### WORK ORDER
Take the line that has "The universal coefficient theorem above" and all the lines that come after it in the records, and write them out again exactly. Add no other line.

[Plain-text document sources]
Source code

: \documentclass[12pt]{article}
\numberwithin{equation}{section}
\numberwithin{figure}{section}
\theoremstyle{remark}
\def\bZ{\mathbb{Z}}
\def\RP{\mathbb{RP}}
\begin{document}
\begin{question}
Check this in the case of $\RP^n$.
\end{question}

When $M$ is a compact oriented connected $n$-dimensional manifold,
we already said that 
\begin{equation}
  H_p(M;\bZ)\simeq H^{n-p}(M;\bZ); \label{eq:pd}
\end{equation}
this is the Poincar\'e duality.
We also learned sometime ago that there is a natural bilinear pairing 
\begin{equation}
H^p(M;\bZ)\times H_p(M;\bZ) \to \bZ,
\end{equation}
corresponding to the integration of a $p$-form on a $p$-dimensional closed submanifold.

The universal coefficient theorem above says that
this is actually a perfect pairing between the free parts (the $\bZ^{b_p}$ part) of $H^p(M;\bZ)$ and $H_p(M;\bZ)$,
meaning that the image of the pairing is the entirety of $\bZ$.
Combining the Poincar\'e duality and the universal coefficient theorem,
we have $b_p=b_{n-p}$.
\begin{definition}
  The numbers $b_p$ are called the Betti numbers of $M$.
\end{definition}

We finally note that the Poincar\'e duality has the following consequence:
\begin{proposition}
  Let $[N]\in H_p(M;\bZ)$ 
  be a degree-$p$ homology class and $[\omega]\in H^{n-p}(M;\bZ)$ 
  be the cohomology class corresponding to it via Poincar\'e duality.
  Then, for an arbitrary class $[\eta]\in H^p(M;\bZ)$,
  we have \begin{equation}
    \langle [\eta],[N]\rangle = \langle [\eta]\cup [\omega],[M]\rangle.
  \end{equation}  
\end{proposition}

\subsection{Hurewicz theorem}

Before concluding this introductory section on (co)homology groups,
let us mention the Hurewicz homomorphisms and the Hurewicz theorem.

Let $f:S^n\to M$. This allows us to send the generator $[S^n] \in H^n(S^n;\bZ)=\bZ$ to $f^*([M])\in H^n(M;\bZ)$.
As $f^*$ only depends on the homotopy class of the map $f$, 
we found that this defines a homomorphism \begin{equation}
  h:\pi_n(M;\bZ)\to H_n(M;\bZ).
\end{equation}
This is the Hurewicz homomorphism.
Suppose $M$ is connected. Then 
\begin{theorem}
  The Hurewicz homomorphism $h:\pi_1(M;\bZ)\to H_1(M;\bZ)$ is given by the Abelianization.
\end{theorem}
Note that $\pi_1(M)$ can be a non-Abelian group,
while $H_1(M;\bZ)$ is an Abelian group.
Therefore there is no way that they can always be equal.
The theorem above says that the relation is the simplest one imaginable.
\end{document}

### WORKED SOLUTION
The universal coefficient theorem above says that
this is actually a perfect pairing between the free parts (the $\bZ^{b_p}$ part) of $H^p(M;\bZ)$ and $H_p(M;\bZ)$,
meaning that the image of the pairing is the entirety of $\bZ$.
Combining the Poincar\'e duality and the universal coefficient theorem,
we have $b_p=b_{n-p}$.
\begin{definition}
  The numbers $b_p$ are called the Betti numbers of $M$.
\end{definition}

We finally note that the Poincar\'e duality has the following consequence:
\begin{proposition}
  Let $[N]\in H_p(M;\bZ)$ 
  be a degree-$p$ homology class and $[\omega]\in H^{n-p}(M;\bZ)$ 
  be the cohomology class corresponding to it via Poincar\'e duality.
  Then, for an arbitrary class $[\eta]\in H^p(M;\bZ)$,
  we have \begin{equation}
    \langle [\eta],[N]\rangle = \langle [\eta]\cup [\omega],[M]\rangle.
  \end{equation}  
\end{proposition}

\subsection{Hurewicz theorem}

Before concluding this introductory section on (co)homology groups,
let us mention the Hurewicz homomorphisms and the Hurewicz theorem.

Let $f:S^n\to M$. This allows us to send the generator $[S^n] \in H^n(S^n;\bZ)=\bZ$ to $f^*([M])\in H^n(M;\bZ)$.
As $f^*$ only depends on the homotopy class of the map $f$, 
we found that this defines a homomorphism \begin{equation}
  h:\pi_n(M;\bZ)\to H_n(M;\bZ).
\end{equation}
This is the Hurewicz homomorphism.
Suppose $M$ is connected. Then 
\begin{theorem}
  The Hurewicz homomorphism $h:\pi_1(M;\bZ)\to H_1(M;\bZ)$ is given by the Abelianization.
\end{theorem}
Note that $\pi_1(M)$ can be a non-Abelian group,
while $H_1(M;\bZ)$ is an Abelian group.
Therefore there is no way that they can always be equal.
The theorem above says that the relation is the simplest one imaginable.
\end{document}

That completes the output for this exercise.